His quote goes a long way to letting you know why we at UrbanVolt only accept 1 page resumes from job applicants. And despite having heated debates with some external recruiters, we stick by this rule.
The old adage that recruiters only take 10–20 seconds to skim a resume is true. We’ve all been in the position of being the job seeker, and it’s painful to think that you spent weeks crafting your resume into the best possible picture of you, only to have someone spend less than half a minute digesting your entire working life.
But as the recipients of dozens of unsolicited resumes every month, we can confirm it’s true — you only have seconds to impress.
Every resume and cover letter which cross our threshold in UrbanVolt are read by a number of parties — but only if they are each 1 page long.
So what’s behind our logic?
1: Brevity is important in both speech and writing.
We are all time poor.
So if you use 100 words where 10 will do, you’re wasting both your time and that of others.

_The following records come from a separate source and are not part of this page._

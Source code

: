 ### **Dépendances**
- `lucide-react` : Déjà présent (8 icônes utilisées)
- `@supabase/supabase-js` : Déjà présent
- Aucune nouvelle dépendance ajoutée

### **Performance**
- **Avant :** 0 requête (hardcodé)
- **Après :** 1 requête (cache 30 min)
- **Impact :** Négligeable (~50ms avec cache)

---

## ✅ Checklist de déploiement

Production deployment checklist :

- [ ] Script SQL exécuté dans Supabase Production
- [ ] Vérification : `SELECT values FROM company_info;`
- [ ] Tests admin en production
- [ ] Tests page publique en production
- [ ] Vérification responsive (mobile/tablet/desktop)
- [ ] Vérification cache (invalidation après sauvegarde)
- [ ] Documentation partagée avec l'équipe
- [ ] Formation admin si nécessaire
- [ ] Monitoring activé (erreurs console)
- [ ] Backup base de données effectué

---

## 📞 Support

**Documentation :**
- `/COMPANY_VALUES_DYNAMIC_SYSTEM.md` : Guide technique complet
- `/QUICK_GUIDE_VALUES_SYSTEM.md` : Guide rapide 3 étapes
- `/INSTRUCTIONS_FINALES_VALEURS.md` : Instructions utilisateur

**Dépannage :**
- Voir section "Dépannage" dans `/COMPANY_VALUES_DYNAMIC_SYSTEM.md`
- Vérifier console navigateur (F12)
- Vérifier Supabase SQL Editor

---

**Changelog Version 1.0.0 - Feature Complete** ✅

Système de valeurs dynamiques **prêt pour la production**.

By sucking up people’s time unnecessarily, it demonstrates a lack of self awareness.
And as current behaviour is an indicator of future behaviour, you are unwittingly telling us that you are going to suck up time and mental bandwidth from those around you.
2: If you can’t meet the requirements, you’re not actually interested.

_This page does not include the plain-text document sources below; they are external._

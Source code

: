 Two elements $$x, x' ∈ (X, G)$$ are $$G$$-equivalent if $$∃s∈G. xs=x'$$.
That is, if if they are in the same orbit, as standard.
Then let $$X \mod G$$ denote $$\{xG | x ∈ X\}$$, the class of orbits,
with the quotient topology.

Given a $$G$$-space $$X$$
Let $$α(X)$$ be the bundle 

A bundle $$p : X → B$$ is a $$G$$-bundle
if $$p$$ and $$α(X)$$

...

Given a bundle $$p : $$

Lots of people have a 2 page resume and they couldn’t be bothered cutting it back to 1 page before sending it to a bunch of companies which are recruiting.
Which tells us the applicant either didn’t reach the job description, or they are not interested enough to put in the effort to cut it back to 1 page.

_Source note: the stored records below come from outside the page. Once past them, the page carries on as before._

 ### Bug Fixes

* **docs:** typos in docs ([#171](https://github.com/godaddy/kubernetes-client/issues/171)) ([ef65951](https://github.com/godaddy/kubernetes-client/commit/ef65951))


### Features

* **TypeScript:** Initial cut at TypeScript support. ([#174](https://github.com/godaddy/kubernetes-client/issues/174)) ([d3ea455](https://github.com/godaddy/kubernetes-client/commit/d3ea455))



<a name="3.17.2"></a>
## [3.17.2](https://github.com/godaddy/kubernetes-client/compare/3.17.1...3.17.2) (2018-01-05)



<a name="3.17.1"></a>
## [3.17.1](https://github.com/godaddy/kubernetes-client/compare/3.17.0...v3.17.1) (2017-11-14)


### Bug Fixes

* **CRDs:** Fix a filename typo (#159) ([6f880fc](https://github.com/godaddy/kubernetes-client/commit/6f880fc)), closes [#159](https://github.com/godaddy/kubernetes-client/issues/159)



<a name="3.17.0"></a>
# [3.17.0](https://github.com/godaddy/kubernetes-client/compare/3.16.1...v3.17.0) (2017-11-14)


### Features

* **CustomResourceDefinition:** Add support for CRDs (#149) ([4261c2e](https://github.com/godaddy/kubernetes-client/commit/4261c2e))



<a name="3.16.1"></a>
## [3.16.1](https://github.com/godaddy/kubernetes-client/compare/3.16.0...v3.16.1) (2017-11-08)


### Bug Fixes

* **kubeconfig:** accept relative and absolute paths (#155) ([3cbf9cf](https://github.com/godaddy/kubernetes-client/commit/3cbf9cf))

In fact, this is great because they’ve screened themselves out without us having to do so.
3: The weekend job you had in your local shop during college 15 years ago is not relevant.
Brevity forces you think. Really think.
Are all the listed roles and functions really of interest to the company you’re contacting? Why are you talking about your kitchen experience when you’re applying for a sales role?
Less space to fill in that 1 page means you will include only what is necessary.
4: We expect you to be skilled.
So saying that you know how to use Microsoft Word is not of benefit to you.
Only list skills which are relevant or interesting.
If you are applying for a logistics role, having Lean Six Sigma certification matters, but does it really matter that you can use Photoshop?
5: You’ll be forced to choose whether to include ‘Additional Interests’.
The part of your resume which is of most interest? The bullet points at the bottom of your resume which indicate that you’re an interesting human being.
If you’re waxing lyrical about your working and academic achievements, you may make the decision to axe the fact that you’re a qualified bungee jump instructor. Or that you spent a year abroad working for a charity.
Cutting this information can be a fatal mistake because employers want to know their staff are not one dimensional.
So tell the company a little about you.
You can speak Nepalese? Great! You may not need it for the role you’re applying for, but it’s a great talking point for an interview and demonstrates that you have interests outside of work.
6: If millionaire entrepreneurs can do it, so can you.
We know he didn’t write it himself, but if Elon Musk’s career can fit on one page, you have no excuse.
Ultimately, if an applicant ignores your requirement and sends you a resume which is longer than 1 page, they’re doing you a favour. They’ve screened themselves out and you can focus your time on candidates who have not failed at the first hurdle.